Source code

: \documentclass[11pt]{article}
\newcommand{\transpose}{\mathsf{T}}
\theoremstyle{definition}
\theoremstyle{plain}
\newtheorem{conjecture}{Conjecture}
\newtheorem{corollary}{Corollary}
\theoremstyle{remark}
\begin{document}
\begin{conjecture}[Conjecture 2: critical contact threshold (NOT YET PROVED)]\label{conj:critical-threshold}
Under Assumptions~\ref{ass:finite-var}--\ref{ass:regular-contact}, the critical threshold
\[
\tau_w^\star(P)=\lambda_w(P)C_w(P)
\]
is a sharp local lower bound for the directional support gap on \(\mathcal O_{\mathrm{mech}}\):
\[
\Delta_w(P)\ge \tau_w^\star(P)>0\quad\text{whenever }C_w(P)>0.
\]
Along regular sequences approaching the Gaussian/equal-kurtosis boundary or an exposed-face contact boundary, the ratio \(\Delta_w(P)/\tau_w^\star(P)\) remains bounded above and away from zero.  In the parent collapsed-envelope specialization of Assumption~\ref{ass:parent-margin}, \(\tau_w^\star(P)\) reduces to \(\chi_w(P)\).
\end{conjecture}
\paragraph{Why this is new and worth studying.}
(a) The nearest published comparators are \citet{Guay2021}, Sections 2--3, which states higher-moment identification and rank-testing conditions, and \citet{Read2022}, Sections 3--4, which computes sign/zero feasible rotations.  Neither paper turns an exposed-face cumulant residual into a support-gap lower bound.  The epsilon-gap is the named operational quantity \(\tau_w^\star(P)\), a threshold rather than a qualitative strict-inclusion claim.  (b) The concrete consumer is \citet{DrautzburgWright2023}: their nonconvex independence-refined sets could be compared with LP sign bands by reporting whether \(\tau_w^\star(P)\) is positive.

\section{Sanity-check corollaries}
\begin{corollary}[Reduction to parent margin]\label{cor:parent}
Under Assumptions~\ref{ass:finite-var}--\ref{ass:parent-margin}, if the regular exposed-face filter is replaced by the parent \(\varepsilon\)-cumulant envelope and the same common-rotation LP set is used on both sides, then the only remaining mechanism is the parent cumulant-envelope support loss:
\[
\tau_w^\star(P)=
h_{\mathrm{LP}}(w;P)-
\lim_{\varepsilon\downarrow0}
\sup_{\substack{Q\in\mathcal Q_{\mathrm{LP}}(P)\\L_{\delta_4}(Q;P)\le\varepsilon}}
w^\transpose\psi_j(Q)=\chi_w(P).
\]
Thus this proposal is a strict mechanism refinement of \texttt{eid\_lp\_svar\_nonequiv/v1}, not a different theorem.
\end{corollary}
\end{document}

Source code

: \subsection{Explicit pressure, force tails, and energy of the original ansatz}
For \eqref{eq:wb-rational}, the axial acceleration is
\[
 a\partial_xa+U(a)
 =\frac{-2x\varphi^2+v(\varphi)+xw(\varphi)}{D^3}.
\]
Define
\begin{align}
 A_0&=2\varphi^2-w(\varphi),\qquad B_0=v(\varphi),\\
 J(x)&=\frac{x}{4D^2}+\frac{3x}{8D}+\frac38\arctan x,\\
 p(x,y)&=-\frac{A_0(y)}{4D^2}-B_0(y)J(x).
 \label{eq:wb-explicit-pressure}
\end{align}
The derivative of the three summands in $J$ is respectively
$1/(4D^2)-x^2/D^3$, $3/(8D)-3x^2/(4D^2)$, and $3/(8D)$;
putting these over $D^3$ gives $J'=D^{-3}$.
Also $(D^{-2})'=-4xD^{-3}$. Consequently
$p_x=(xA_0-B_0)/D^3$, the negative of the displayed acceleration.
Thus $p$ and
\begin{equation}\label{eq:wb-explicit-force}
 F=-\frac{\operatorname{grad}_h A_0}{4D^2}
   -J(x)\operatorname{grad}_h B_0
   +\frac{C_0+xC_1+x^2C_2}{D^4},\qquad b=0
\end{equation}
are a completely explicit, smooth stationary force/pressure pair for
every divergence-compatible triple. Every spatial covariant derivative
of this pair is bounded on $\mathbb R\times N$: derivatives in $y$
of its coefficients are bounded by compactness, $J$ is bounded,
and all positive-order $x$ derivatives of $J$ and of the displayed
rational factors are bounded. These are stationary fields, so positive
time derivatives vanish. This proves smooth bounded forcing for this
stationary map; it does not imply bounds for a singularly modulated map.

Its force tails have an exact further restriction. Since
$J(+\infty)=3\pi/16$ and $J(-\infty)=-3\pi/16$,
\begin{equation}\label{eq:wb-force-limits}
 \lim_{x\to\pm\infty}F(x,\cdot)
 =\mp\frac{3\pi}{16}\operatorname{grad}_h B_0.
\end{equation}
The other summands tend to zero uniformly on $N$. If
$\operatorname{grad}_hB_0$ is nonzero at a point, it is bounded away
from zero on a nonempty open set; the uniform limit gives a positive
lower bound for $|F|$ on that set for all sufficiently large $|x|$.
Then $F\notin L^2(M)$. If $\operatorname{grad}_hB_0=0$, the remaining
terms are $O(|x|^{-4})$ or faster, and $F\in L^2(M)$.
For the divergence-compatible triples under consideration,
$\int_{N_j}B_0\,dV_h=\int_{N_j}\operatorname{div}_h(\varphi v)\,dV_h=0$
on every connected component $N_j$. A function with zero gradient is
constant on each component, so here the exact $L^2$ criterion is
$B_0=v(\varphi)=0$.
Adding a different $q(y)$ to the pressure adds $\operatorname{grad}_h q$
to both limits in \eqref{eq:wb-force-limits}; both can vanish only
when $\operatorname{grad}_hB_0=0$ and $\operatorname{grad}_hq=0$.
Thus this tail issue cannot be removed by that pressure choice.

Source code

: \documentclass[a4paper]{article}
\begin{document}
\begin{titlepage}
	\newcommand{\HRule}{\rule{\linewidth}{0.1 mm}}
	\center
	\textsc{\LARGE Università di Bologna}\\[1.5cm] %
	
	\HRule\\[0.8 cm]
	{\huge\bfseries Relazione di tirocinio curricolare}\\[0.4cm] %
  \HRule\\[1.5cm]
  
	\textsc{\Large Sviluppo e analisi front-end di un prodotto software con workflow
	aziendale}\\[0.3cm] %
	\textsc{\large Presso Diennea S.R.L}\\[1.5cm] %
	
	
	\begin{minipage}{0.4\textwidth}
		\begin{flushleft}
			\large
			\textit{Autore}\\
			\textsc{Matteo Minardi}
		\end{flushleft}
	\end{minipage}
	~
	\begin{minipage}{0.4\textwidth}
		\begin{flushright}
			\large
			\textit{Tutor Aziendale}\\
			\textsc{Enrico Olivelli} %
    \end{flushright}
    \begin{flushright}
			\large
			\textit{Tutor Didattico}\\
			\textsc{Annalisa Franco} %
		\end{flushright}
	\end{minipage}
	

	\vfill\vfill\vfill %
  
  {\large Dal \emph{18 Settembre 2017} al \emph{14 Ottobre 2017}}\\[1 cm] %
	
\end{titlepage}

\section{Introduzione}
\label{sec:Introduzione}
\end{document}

▶ _WORK REQUIRED_: The records above need to be written out again. Keep them exact.

▶ _RESULT OF THE EXERCISE_:
Source code

: \documentclass[11pt]{article}
\newcommand{\transpose}{\mathsf{T}}
\theoremstyle{definition}
\theoremstyle{plain}
\newtheorem{conjecture}{Conjecture}
\newtheorem{corollary}{Corollary}
\theoremstyle{remark}
\begin{document}
\begin{conjecture}[Conjecture 2: critical contact threshold (NOT YET PROVED)]\label{conj:critical-threshold}
Under Assumptions~\ref{ass:finite-var}--\ref{ass:regular-contact}, the critical threshold
\[
\tau_w^\star(P)=\lambda_w(P)C_w(P)
\]
is a sharp local lower bound for the directional support gap on \(\mathcal O_{\mathrm{mech}}\):
\[
\Delta_w(P)\ge \tau_w^\star(P)>0\quad\text{whenever }C_w(P)>0.
\]
Along regular sequences approaching the Gaussian/equal-kurtosis boundary or an exposed-face contact boundary, the ratio \(\Delta_w(P)/\tau_w^\star(P)\) remains bounded above and away from zero.  In the parent collapsed-envelope specialization of Assumption~\ref{ass:parent-margin}, \(\tau_w^\star(P)\) reduces to \(\chi_w(P)\).
\end{conjecture}
\paragraph{Why this is new and worth studying.}
(a) The nearest published comparators are \citet{Guay2021}, Sections 2--3, which states higher-moment identification and rank-testing conditions, and \citet{Read2022}, Sections 3--4, which computes sign/zero feasible rotations.  Neither paper turns an exposed-face cumulant residual into a support-gap lower bound.  The epsilon-gap is the named operational quantity \(\tau_w^\star(P)\), a threshold rather than a qualitative strict-inclusion claim.  (b) The concrete consumer is \citet{DrautzburgWright2023}: their nonconvex independence-refined sets could be compared with LP sign bands by reporting whether \(\tau_w^\star(P)\) is positive.

\section{Sanity-check corollaries}
\begin{corollary}[Reduction to parent margin]\label{cor:parent}
Under Assumptions~\ref{ass:finite-var}--\ref{ass:parent-margin}, if the regular exposed-face filter is replaced by the parent \(\varepsilon\)-cumulant envelope and the same common-rotation LP set is used on both sides, then the only remaining mechanism is the parent cumulant-envelope support loss:
\[
\tau_w^\star(P)=
h_{\mathrm{LP}}(w;P)-
\lim_{\varepsilon\downarrow0}
\sup_{\substack{Q\in\mathcal Q_{\mathrm{LP}}(P)\\L_{\delta_4}(Q;P)\le\varepsilon}}
w^\transpose\psi_j(Q)=\chi_w(P).
\]
Thus this proposal is a strict mechanism refinement of \texttt{eid\_lp\_svar\_nonequiv/v1}, not a different theorem.
\end{corollary}
\end{document}

Source code

: \subsection{Explicit pressure, force tails, and energy of the original ansatz}
For \eqref{eq:wb-rational}, the axial acceleration is
\[
 a\partial_xa+U(a)
 =\frac{-2x\varphi^2+v(\varphi)+xw(\varphi)}{D^3}.
\]
Define
\begin{align}
 A_0&=2\varphi^2-w(\varphi),\qquad B_0=v(\varphi),\\
 J(x)&=\frac{x}{4D^2}+\frac{3x}{8D}+\frac38\arctan x,\\
 p(x,y)&=-\frac{A_0(y)}{4D^2}-B_0(y)J(x).
 \label{eq:wb-explicit-pressure}
\end{align}
The derivative of the three summands in $J$ is respectively
$1/(4D^2)-x^2/D^3$, $3/(8D)-3x^2/(4D^2)$, and $3/(8D)$;
putting these over $D^3$ gives $J'=D^{-3}$.
Also $(D^{-2})'=-4xD^{-3}$. Consequently
$p_x=(xA_0-B_0)/D^3$, the negative of the displayed acceleration.
Thus $p$ and
\begin{equation}\label{eq:wb-explicit-force}
 F=-\frac{\operatorname{grad}_h A_0}{4D^2}
   -J(x)\operatorname{grad}_h B_0
   +\frac{C_0+xC_1+x^2C_2}{D^4},\qquad b=0
\end{equation}
are a completely explicit, smooth stationary force/pressure pair for
every divergence-compatible triple. Every spatial covariant derivative
of this pair is bounded on $\mathbb R\times N$: derivatives in $y$
of its coefficients are bounded by compactness, $J$ is bounded,
and all positive-order $x$ derivatives of $J$ and of the displayed
rational factors are bounded. These are stationary fields, so positive
time derivatives vanish. This proves smooth bounded forcing for this
stationary map; it does not imply bounds for a singularly modulated map.

Its force tails have an exact further restriction. Since
$J(+\infty)=3\pi/16$ and $J(-\infty)=-3\pi/16$,
\begin{equation}\label{eq:wb-force-limits}
 \lim_{x\to\pm\infty}F(x,\cdot)
 =\mp\frac{3\pi}{16}\operatorname{grad}_h B_0.
\end{equation}
The other summands tend to zero uniformly on $N$. If
$\operatorname{grad}_hB_0$ is nonzero at a point, it is bounded away
from zero on a nonempty open set; the uniform limit gives a positive
lower bound for $|F|$ on that set for all sufficiently large $|x|$.
Then $F\notin L^2(M)$. If $\operatorname{grad}_hB_0=0$, the remaining
terms are $O(|x|^{-4})$ or faster, and $F\in L^2(M)$.
For the divergence-compatible triples under consideration,
$\int_{N_j}B_0\,dV_h=\int_{N_j}\operatorname{div}_h(\varphi v)\,dV_h=0$
on every connected component $N_j$. A function with zero gradient is
constant on each component, so here the exact $L^2$ criterion is
$B_0=v(\varphi)=0$.
Adding a different $q(y)$ to the pressure adds $\operatorname{grad}_h q$
to both limits in \eqref{eq:wb-force-limits}; both can vanish only
when $\operatorname{grad}_hB_0=0$ and $\operatorname{grad}_hq=0$.
Thus this tail issue cannot be removed by that pressure choice.

Source code

: \documentclass[a4paper]{article}
\begin{document}
\begin{titlepage}
	\newcommand{\HRule}{\rule{\linewidth}{0.1 mm}}
	\center
	\textsc{\LARGE Università di Bologna}\\[1.5cm] %
	
	\HRule\\[0.8 cm]
	{\huge\bfseries Relazione di tirocinio curricolare}\\[0.4cm] %
  \HRule\\[1.5cm]
  
	\textsc{\Large Sviluppo e analisi front-end di un prodotto software con workflow
	aziendale}\\[0.3cm] %
	\textsc{\large Presso Diennea S.R.L}\\[1.5cm] %
	
	
	\begin{minipage}{0.4\textwidth}
		\begin{flushleft}
			\large
			\textit{Autore}\\
			\textsc{Matteo Minardi}
		\end{flushleft}
	\end{minipage}
	~
	\begin{minipage}{0.4\textwidth}
		\begin{flushright}
			\large
			\textit{Tutor Aziendale}\\
			\textsc{Enrico Olivelli} %
    \end{flushright}
    \begin{flushright}
			\large
			\textit{Tutor Didattico}\\
			\textsc{Annalisa Franco} %
		\end{flushright}
	\end{minipage}
	

	\vfill\vfill\vfill %
  
  {\large Dal \emph{18 Settembre 2017} al \emph{14 Ottobre 2017}}\\[1 cm] %
	
\end{titlepage}

\section{Introduzione}
\label{sec:Introduzione}
\end{document}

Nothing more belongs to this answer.